Several hundred patients and staff at the university hospital center in Banja Luka, the capital of the Serbian entity in the country divided along ethnic lines, were evacuated after the establishment received an e-mail warning it of the presence of a bomb, hospital director Vlado Djajic told reporters.

After checking the scene, the police said in a press release that they had established that it was a false alarm.

"It's a despicable attack", reacted Vlado Djajic, specifying that the author of the message threatened to "explode the disbelievers", adding, according to him, "Allah is great".

Several courts in Sarajevo and the National Electoral Commission, which sits in the Bosnian capital, had to be evacuated on Thursday for the same reasons, according to the police.

The day before, more than 400 schools in Republika Srpska (RS), the Bosnian Serb entity, were victims of fake bomb threats sent by e-mail.

The identical message threatened to “blow up the school” to kill “thousands of Serbian children”.

Attacks described as “terrorism”

Bosnia has been divided since the intercommunal war of the 1990s between the RS and a Croat-Muslim federation.

The authorities have declared that they do not currently know the perpetrators and the motivations of these attacks, which the courts have qualified as "terrorism".

According to the Oslobodjenje daily, the e-mails sent to schools in the RS came from an address hosted by Yandex, a Russian-speaking internet giant, nicknamed the “Russian Google”.

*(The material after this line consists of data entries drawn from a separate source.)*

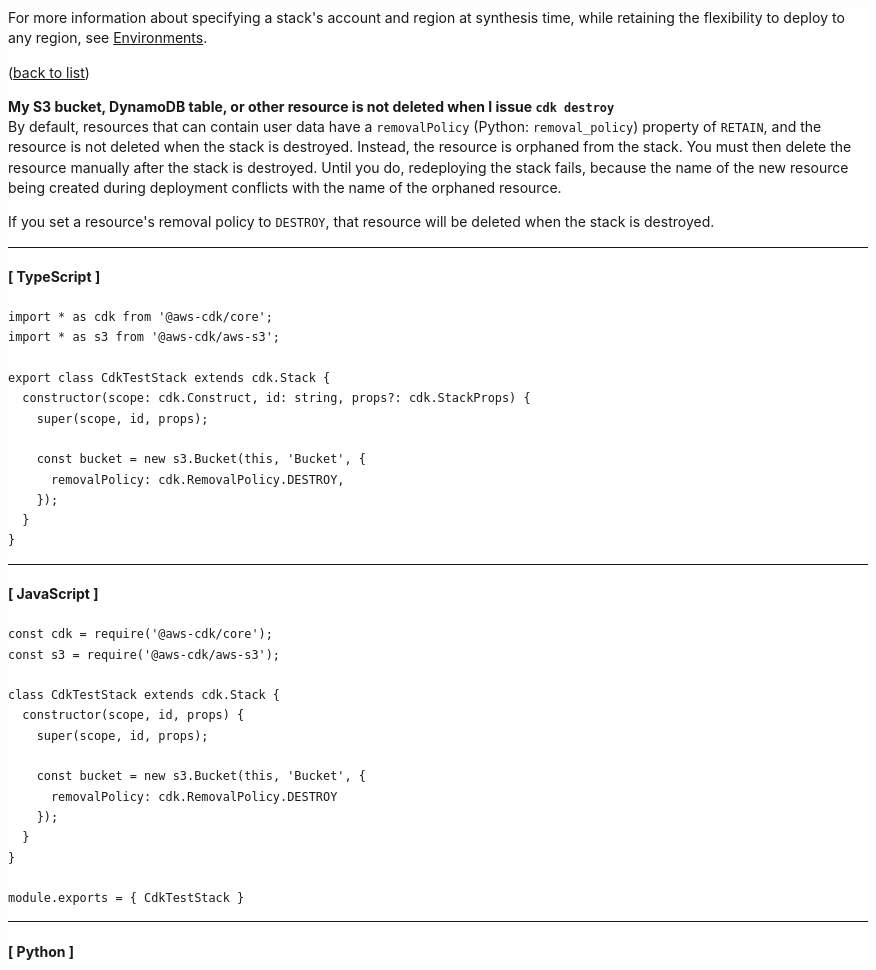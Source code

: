 For more information about specifying a stack's account and region at synthesis time, while retaining the flexibility to deploy to any region, see [Environments](environments.md)\.

\([back to list](#troubleshooting_top)\)<a name="troubleshooting_resource_not_deleted"></a>

**My S3 bucket, DynamoDB table, or other resource is not deleted when I issue `cdk destroy`**  
By default, resources that can contain user data have a `removalPolicy` \(Python: `removal_policy`\) property of `RETAIN`, and the resource is not deleted when the stack is destroyed\. Instead, the resource is orphaned from the stack\. You must then delete the resource manually after the stack is destroyed\. Until you do, redeploying the stack fails, because the name of the new resource being created during deployment conflicts with the name of the orphaned resource\.

If you set a resource's removal policy to `DESTROY`, that resource will be deleted when the stack is destroyed\.

------
#### [ TypeScript ]

```
import * as cdk from '@aws-cdk/core';
import * as s3 from '@aws-cdk/aws-s3';
  
export class CdkTestStack extends cdk.Stack {
  constructor(scope: cdk.Construct, id: string, props?: cdk.StackProps) {
    super(scope, id, props);
  
    const bucket = new s3.Bucket(this, 'Bucket', {
      removalPolicy: cdk.RemovalPolicy.DESTROY,
    });
  }
}
```

------
#### [ JavaScript ]

```
const cdk = require('@aws-cdk/core');
const s3 = require('@aws-cdk/aws-s3');
  
class CdkTestStack extends cdk.Stack {
  constructor(scope, id, props) {
    super(scope, id, props);
  
    const bucket = new s3.Bucket(this, 'Bucket', {
      removalPolicy: cdk.RemovalPolicy.DESTROY
    });
  }
}

module.exports = { CdkTestStack }
```

------
#### [ Python ]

The same messaging was used during a first series of alerts on May 25 against a hundred schools in the Sarajevo region, as well as public institutions and the cantonal government.

During a recent meeting with Bosnian President-in-Office Sefik Dzaferovic, NATO Secretary General Jens Stoltenberg insisted on the need for "strengthening of cooperation" between the Alliance and Bosnia in terms of online security.

Neighboring Serbia has also been the victim in recent weeks of false alarms which have disrupted the functioning of schools in particular.

Bosnia and Serbia have joined the ranks of countries that have denounced the Russian invasion of Ukraine at the UN but have not aligned themselves with Western sanctions against Russia.